When working with adults or parents of children with FCS or MCA, a team-based nonconfrontational approach is best. The team should include the physician, nurse, social worker, and mental health counselor to discuss the diagnosis with the patient or caregiver/parent team. In some situations, a review of the case with the legal team of the medical practice or health care institution may be warranted prior to meeting with the patient or caregiver. Emphasis is on providing help to the patient/child and giving assurance that the team is open to continuing to offer medically appropriate care. Even with “supportive confrontation” the patient or caregiver of a child may feel humiliated and seek care elsewhere, become defensive and deny the diagnosis, escalate their behavior, or file a formal complaint [ ]. It is beyond the scope of this chapter to address appropriate steps involved in cases of suspected MCA. If an HCP has concerns regarding possible MCA, contacting child protective services is required.

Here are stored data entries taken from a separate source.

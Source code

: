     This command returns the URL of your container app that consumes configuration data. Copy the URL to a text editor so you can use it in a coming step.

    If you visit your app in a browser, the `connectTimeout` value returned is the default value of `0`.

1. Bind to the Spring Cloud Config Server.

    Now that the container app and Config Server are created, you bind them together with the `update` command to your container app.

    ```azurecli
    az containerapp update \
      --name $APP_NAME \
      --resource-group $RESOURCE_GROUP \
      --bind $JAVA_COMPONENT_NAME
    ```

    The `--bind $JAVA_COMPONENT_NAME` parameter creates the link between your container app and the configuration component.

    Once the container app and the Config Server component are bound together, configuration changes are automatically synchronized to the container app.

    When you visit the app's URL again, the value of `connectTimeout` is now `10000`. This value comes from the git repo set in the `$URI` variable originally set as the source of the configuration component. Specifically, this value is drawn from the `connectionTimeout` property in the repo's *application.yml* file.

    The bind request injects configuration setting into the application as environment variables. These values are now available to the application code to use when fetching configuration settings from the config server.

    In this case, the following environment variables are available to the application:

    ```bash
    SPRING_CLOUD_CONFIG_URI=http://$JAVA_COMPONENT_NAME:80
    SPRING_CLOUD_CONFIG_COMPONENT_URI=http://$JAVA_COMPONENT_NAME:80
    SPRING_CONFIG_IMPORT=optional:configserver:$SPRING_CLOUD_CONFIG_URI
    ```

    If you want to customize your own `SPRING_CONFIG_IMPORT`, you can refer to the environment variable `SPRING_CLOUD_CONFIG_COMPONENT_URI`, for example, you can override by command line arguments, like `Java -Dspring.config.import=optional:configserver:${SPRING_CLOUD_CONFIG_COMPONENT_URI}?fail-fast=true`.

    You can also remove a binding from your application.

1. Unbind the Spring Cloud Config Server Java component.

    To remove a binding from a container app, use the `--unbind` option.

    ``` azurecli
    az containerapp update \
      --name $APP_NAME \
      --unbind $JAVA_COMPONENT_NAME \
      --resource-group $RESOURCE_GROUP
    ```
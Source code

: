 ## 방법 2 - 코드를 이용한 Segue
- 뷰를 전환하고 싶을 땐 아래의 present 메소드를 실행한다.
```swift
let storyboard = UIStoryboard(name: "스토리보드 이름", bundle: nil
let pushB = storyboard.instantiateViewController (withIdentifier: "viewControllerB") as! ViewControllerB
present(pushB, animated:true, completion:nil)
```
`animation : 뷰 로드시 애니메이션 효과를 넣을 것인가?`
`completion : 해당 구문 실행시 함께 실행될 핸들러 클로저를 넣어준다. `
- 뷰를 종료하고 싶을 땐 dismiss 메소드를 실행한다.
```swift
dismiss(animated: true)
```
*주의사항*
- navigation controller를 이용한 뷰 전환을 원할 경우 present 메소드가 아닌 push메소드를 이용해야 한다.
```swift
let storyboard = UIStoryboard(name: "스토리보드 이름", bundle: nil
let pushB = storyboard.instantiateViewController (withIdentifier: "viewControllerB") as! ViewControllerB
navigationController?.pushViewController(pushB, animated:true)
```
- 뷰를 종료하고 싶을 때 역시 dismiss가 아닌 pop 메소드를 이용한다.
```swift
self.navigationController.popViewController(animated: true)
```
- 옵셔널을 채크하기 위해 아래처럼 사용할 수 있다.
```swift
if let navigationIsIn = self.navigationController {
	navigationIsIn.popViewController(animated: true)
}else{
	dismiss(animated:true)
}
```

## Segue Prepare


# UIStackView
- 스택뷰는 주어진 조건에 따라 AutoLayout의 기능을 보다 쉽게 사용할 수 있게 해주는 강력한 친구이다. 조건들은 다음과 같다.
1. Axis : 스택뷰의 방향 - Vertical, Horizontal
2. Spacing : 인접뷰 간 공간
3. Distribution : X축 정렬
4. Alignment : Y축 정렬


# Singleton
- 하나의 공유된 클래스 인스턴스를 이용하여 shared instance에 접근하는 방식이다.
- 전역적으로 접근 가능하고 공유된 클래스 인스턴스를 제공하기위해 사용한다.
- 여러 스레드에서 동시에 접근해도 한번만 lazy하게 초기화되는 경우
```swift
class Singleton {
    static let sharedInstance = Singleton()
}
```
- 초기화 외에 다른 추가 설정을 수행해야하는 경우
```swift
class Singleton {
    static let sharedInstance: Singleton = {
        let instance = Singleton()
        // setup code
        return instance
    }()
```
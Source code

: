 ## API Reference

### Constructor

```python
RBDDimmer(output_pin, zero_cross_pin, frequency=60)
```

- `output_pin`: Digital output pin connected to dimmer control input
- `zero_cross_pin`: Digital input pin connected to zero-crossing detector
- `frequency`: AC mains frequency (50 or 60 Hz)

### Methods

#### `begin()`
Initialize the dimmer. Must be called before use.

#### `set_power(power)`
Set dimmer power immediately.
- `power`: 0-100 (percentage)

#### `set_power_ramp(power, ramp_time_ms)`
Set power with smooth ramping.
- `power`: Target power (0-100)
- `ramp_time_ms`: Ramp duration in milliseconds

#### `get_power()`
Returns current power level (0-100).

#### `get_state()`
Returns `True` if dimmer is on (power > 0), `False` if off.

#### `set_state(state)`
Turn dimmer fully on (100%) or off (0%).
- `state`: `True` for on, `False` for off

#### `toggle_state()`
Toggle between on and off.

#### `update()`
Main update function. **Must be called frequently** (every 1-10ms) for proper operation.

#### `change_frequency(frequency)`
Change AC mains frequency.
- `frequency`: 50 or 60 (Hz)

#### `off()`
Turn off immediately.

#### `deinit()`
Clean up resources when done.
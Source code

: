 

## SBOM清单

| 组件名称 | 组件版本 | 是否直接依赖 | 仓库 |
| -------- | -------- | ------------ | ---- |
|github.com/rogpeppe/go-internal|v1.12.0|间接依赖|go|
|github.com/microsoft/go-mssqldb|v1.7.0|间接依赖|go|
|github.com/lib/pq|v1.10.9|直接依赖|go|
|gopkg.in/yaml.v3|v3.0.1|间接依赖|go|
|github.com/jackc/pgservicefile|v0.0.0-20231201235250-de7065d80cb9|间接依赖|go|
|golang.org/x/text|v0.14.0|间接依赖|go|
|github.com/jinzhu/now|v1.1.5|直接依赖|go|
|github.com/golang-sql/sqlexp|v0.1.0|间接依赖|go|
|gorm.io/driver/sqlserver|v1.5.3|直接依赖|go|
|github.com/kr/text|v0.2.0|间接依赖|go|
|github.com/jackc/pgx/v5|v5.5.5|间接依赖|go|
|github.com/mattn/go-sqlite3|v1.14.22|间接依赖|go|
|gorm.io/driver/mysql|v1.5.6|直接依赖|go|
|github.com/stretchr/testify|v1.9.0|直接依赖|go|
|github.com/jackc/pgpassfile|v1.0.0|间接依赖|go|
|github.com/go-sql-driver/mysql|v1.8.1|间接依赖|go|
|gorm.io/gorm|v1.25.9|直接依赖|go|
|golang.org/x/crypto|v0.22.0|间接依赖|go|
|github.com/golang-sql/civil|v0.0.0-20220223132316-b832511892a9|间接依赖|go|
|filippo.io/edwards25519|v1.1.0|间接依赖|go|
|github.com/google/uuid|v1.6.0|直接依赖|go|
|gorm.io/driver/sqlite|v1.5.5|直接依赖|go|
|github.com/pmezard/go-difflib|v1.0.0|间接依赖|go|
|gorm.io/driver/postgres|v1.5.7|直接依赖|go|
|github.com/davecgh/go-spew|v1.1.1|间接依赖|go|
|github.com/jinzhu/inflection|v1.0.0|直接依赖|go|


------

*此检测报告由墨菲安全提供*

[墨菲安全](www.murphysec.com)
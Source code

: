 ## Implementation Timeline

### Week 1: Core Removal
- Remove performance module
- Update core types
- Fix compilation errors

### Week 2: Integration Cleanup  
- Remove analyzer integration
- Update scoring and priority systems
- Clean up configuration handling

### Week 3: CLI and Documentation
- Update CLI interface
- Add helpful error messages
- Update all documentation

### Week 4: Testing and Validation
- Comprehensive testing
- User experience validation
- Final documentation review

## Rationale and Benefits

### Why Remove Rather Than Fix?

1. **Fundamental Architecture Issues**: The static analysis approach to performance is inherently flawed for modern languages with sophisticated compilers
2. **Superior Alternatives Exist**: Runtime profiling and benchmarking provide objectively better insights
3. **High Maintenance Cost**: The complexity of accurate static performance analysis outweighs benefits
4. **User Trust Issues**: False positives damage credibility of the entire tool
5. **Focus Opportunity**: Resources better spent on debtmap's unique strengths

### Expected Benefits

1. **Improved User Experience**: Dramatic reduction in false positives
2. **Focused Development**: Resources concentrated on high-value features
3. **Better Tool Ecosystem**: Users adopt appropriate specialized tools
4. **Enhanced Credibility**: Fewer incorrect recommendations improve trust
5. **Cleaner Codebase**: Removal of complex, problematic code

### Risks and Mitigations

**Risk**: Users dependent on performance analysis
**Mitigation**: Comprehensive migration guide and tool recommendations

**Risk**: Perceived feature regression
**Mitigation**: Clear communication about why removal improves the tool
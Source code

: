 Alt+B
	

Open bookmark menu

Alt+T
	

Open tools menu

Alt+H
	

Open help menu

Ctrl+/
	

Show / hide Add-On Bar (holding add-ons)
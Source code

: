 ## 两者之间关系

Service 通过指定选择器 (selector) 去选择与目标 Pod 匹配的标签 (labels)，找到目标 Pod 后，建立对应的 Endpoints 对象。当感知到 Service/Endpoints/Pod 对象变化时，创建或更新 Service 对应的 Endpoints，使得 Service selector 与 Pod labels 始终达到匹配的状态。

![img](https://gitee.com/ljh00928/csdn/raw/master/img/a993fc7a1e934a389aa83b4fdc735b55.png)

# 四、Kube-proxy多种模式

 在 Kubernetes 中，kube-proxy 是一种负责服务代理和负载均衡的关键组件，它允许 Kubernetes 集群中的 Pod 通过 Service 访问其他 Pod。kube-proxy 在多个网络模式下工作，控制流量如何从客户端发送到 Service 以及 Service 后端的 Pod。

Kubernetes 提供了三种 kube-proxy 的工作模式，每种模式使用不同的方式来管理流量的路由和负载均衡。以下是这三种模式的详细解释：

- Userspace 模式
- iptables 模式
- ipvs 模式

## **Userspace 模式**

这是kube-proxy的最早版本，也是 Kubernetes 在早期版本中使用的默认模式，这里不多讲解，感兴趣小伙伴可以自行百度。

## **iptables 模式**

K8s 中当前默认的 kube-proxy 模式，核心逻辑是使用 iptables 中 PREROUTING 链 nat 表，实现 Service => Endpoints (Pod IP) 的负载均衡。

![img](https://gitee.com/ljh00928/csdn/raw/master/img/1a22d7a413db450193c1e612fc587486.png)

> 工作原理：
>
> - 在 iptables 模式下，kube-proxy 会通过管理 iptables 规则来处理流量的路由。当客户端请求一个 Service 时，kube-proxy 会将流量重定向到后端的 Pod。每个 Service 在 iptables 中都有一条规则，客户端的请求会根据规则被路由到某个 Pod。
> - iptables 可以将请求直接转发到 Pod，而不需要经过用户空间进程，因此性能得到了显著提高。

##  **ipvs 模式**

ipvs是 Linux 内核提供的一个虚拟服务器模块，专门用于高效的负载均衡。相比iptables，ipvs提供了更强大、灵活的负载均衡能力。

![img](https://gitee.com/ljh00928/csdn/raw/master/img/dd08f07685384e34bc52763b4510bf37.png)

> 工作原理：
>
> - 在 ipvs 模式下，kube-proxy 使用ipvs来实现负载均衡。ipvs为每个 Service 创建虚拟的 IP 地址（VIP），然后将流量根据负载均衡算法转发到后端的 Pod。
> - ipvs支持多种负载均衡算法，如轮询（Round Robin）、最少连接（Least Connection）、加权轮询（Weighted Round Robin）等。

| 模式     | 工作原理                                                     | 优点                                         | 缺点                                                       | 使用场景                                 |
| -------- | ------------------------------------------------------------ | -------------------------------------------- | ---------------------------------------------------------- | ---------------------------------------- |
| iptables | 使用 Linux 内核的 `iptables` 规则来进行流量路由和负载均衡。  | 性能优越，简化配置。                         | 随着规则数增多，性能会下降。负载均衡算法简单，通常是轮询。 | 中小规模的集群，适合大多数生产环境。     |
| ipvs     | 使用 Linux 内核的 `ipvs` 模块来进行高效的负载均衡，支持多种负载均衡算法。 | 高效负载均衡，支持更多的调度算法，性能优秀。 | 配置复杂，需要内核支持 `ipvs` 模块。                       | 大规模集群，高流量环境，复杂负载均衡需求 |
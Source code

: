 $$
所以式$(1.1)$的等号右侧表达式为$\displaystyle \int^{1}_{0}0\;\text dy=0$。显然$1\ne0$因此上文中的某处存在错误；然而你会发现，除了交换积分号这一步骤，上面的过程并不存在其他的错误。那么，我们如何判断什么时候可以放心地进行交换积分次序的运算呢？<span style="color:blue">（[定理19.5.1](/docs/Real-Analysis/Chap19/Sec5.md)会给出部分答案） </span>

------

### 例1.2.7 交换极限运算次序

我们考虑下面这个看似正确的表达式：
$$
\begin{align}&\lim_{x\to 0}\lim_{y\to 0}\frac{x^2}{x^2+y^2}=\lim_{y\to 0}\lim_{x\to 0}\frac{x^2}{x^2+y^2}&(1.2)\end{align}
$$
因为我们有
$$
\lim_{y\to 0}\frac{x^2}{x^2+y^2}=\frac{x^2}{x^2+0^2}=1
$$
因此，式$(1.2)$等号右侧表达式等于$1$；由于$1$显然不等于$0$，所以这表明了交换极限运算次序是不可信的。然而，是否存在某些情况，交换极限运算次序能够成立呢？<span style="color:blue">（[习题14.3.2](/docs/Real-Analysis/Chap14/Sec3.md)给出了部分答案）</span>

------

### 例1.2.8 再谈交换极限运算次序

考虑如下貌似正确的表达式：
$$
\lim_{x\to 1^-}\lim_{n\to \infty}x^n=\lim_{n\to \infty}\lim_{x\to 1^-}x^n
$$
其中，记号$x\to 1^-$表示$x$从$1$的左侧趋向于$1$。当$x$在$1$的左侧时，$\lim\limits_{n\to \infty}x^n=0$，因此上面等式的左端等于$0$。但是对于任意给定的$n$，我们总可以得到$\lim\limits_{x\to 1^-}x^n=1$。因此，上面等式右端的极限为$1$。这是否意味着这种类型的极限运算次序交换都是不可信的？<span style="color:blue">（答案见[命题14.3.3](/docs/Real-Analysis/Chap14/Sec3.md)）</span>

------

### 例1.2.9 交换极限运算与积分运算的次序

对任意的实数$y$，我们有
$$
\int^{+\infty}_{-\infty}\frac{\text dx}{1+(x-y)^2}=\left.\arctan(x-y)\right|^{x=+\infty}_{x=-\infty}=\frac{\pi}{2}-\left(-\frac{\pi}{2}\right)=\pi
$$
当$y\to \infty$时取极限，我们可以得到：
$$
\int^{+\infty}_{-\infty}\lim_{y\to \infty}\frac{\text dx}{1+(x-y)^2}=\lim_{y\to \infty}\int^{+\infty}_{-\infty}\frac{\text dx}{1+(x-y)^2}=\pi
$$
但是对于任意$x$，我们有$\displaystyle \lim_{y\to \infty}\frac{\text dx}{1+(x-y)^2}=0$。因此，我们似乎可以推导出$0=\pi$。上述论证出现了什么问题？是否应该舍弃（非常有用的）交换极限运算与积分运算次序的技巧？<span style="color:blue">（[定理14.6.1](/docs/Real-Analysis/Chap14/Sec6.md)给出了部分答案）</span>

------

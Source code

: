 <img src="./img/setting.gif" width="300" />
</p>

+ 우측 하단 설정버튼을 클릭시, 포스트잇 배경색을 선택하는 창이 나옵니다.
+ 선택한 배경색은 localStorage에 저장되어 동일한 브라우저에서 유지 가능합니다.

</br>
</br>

Evidence-based recommendations for the management of FCS and FCSIA are limited. Appropriate medical interventions include taper or discontinue unnecessary medications (initiate stress dose of glucocorticoids with a taper if exogenous steroid use was involved), assess safety, social work or psychiatric referral, and a low threshold for referral to appropriate services such as child protection team or law enforcement. It is important for an HCP to ensure accurate medical record documentation of details of encounter(s), a detailed medical evaluation, as well as the factors that raise HCP’s concern for possible FCS or FCSIA in the medical record [ ].